Date: 2002-11-11 11:22:43
> I'm using boost::pool for (evidently) allocating memory for a whole
> bunch of objects (thanks Stephen Cleary for pool). Most of the time the
> objects are entirely independent, however, from time to time, I'd like
> to iterate through all the allocated objects (in this case to generate
> some test statistics over then). To do this I keep a list of pointers
> to everything I've allocated. The time spent keeping this list up to
> date, particularly removing an object, is significant.
> One possible (and very nice fix) would be to have a pool_iterator that
> let me, as I said, iterated through the allocated objects. As far as I
> can tell, this doesn't exist. Does anyone have any comments on whether
> this is a good idea, whether it's feasible, and perhaps how I might go
> about it?
One possibility is to write an object type that sits between your object and
the pool allocator, which adds a single pointer to your object. Something
similar to what a doubly-linked list container would do when rebinding its
Allocator. This gives you the ability to iterate over them, and also allows
fast insertion and deletion.
A similar approach, if you're willing to more seriously change the code that
allocates/deallocates the objects, is to keep a doubly-linked list of
pointers to the allocated objects. But then reference the objects
indirectly through iterators of that list. If you reference them in this
way, then deletion should be fast.
> The pools don't seem to have a bit-map of free blocks - and traversing
> the free list at every increment would be horribly slow. I have a
> "holey_vector" that uses a vector as storage, and keeps a sorted list of
> free indexes, but I can't imagine this approach would work in a pool,
> where the storage is a list of blocks at non-increasing addresses.
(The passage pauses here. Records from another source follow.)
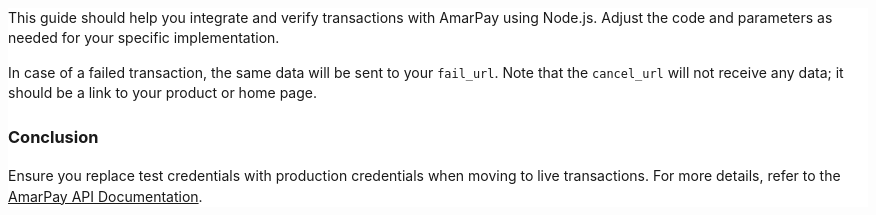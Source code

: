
 ```json
```

This guide should help you integrate and verify transactions with AmarPay using Node.js. Adjust the code and parameters as needed for your specific implementation.

In case of a failed transaction, the same data will be sent to your `fail_url`. Note that the `cancel_url` will not receive any data; it should be a link to your product or home page.

### Conclusion

Ensure you replace test credentials with production credentials when moving to live transactions. For more details, refer to the [AmarPay API Documentation](https://aamarpay.readme.io/reference/overview).

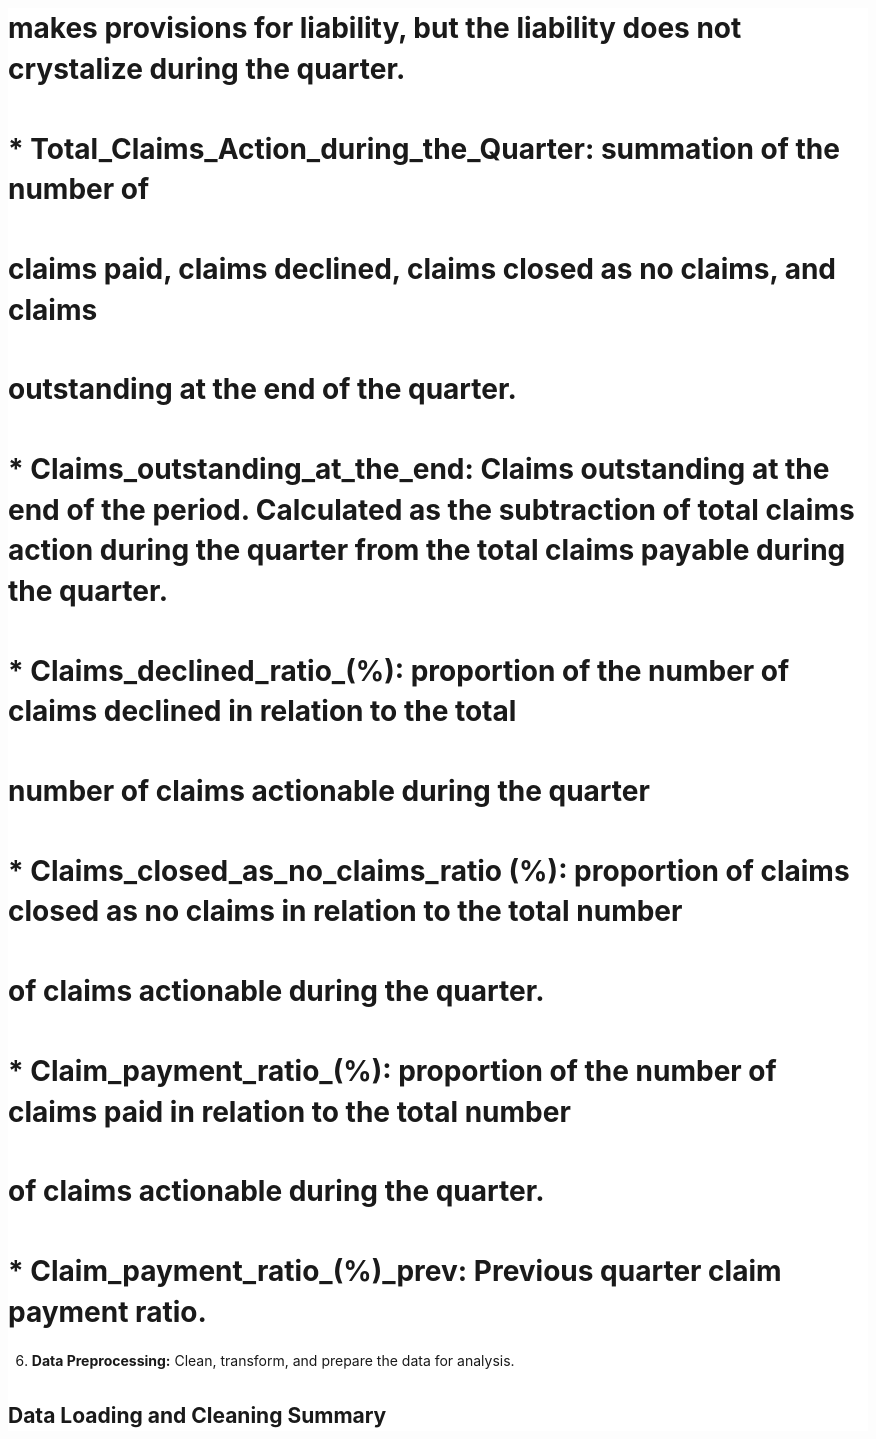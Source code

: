 # makes provisions for liability, but the liability does not crystalize during the quarter.
#
# * **Total_Claims_Action_during_the_Quarter**: summation of the number of
# claims paid, claims declined, claims closed as no claims, and claims
# outstanding at the end of the quarter.
#
# * **Claims_outstanding_at_the_end**: Claims outstanding at the end of the period. Calculated as the subtraction of total claims action during the quarter from the total claims payable during the quarter.
#
# * **Claims_declined_ratio_(%)**:  proportion of the number of claims declined in relation to the total
# number of claims actionable during the quarter
#
# * **Claims_closed_as_no_claims_ratio (%)**: proportion of claims closed as no claims in relation to the total number
# of claims actionable during the quarter.
#
# * **Claim_payment_ratio_(%)**: proportion of the number of claims paid in relation to the total number
# of claims actionable during the quarter.
#
# * **Claim_payment_ratio_(%)_prev**: Previous quarter claim payment ratio.

6. **Data Preprocessing:** Clean, transform, and prepare the data for analysis.

## Data Loading and Cleaning Summary
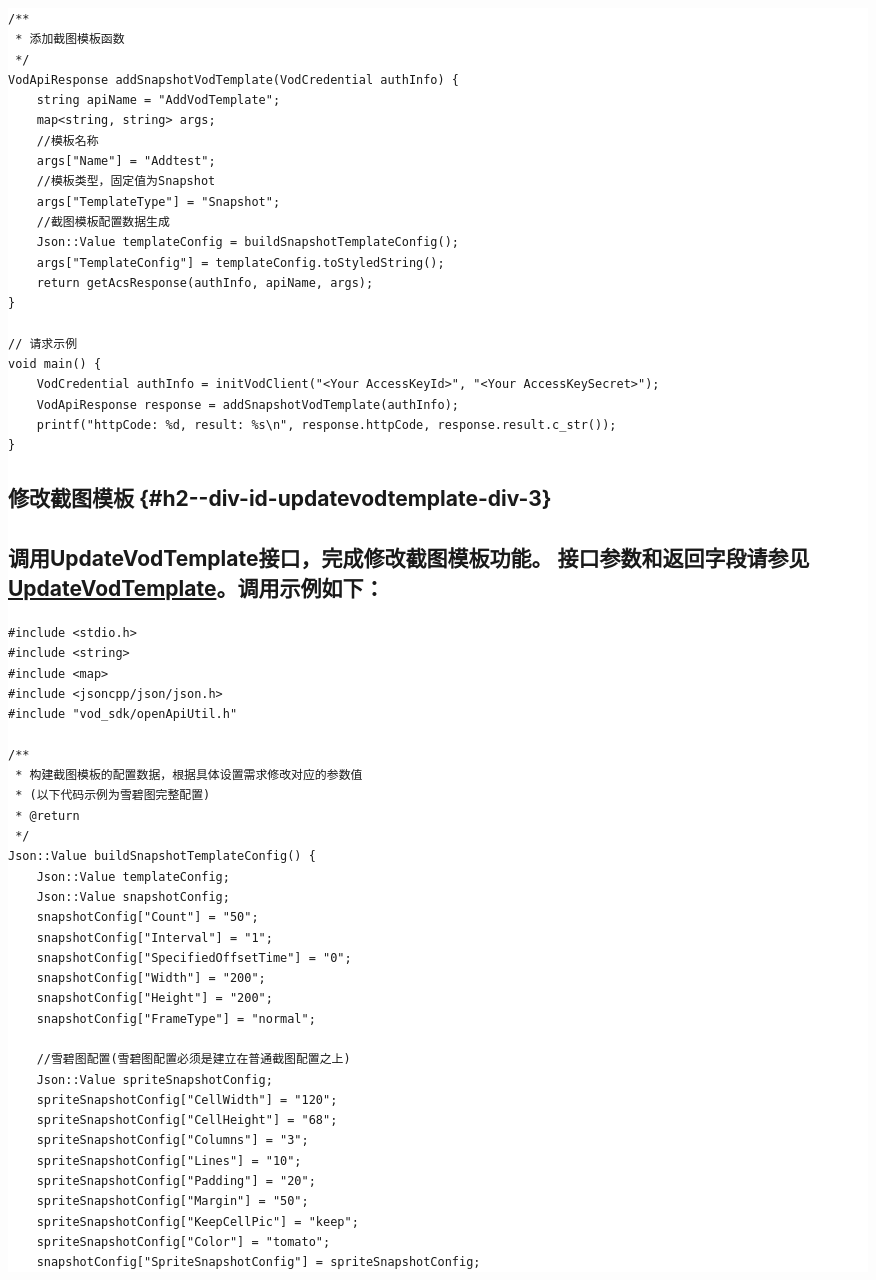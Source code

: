     /**
     * 添加截图模板函数
     */
    VodApiResponse addSnapshotVodTemplate(VodCredential authInfo) {
        string apiName = "AddVodTemplate";
        map<string, string> args;
        //模板名称
        args["Name"] = "Addtest";
        //模板类型，固定值为Snapshot
        args["TemplateType"] = "Snapshot";
        //截图模板配置数据生成
        Json::Value templateConfig = buildSnapshotTemplateConfig();
        args["TemplateConfig"] = templateConfig.toStyledString();
        return getAcsResponse(authInfo, apiName, args);
    }
    
    // 请求示例
    void main() {
        VodCredential authInfo = initVodClient("<Your AccessKeyId>", "<Your AccessKeySecret>");
        VodApiResponse response = addSnapshotVodTemplate(authInfo);
        printf("httpCode: %d, result: %s\n", response.httpCode, response.result.c_str());
    }



修改截图模板 {#h2--div-id-updatevodtemplate-div-3}
--------------------------------------------

调用UpdateVodTemplate接口，完成修改截图模板功能。
接口参数和返回字段请参见[UpdateVodTemplate](/cn.zh-CN/服务端API/媒体处理/截图模板/修改截图模板.md)。调用示例如下： 
-----------------------------------------------------------------------------------------------------------------------------------------------------------------

    #include <stdio.h>
    #include <string>
    #include <map>
    #include <jsoncpp/json/json.h>
    #include "vod_sdk/openApiUtil.h"
    
    /**
     * 构建截图模板的配置数据，根据具体设置需求修改对应的参数值
     * (以下代码示例为雪碧图完整配置)
     * @return
     */
    Json::Value buildSnapshotTemplateConfig() {
        Json::Value templateConfig;
        Json::Value snapshotConfig;
        snapshotConfig["Count"] = "50";
        snapshotConfig["Interval"] = "1";
        snapshotConfig["SpecifiedOffsetTime"] = "0";
        snapshotConfig["Width"] = "200";
        snapshotConfig["Height"] = "200";
        snapshotConfig["FrameType"] = "normal";
    
        //雪碧图配置(雪碧图配置必须是建立在普通截图配置之上)
        Json::Value spriteSnapshotConfig;
        spriteSnapshotConfig["CellWidth"] = "120";
        spriteSnapshotConfig["CellHeight"] = "68";
        spriteSnapshotConfig["Columns"] = "3";
        spriteSnapshotConfig["Lines"] = "10";
        spriteSnapshotConfig["Padding"] = "20";
        spriteSnapshotConfig["Margin"] = "50";
        spriteSnapshotConfig["KeepCellPic"] = "keep";
        spriteSnapshotConfig["Color"] = "tomato";
        snapshotConfig["SpriteSnapshotConfig"] = spriteSnapshotConfig;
> Marking blocks as free at the beginning of the block would take up at
> worst a whole alignment worth of memory, kind of defeating the point of
> the pool.
> So I'm guessing the best approach would be a bit map of free blocks.
I think that if you want to iterate over allocated objects, then keeping a
list of allocated objects is the best bet (whether it's a list of allocated
objects or a list of pointers to allocated objects).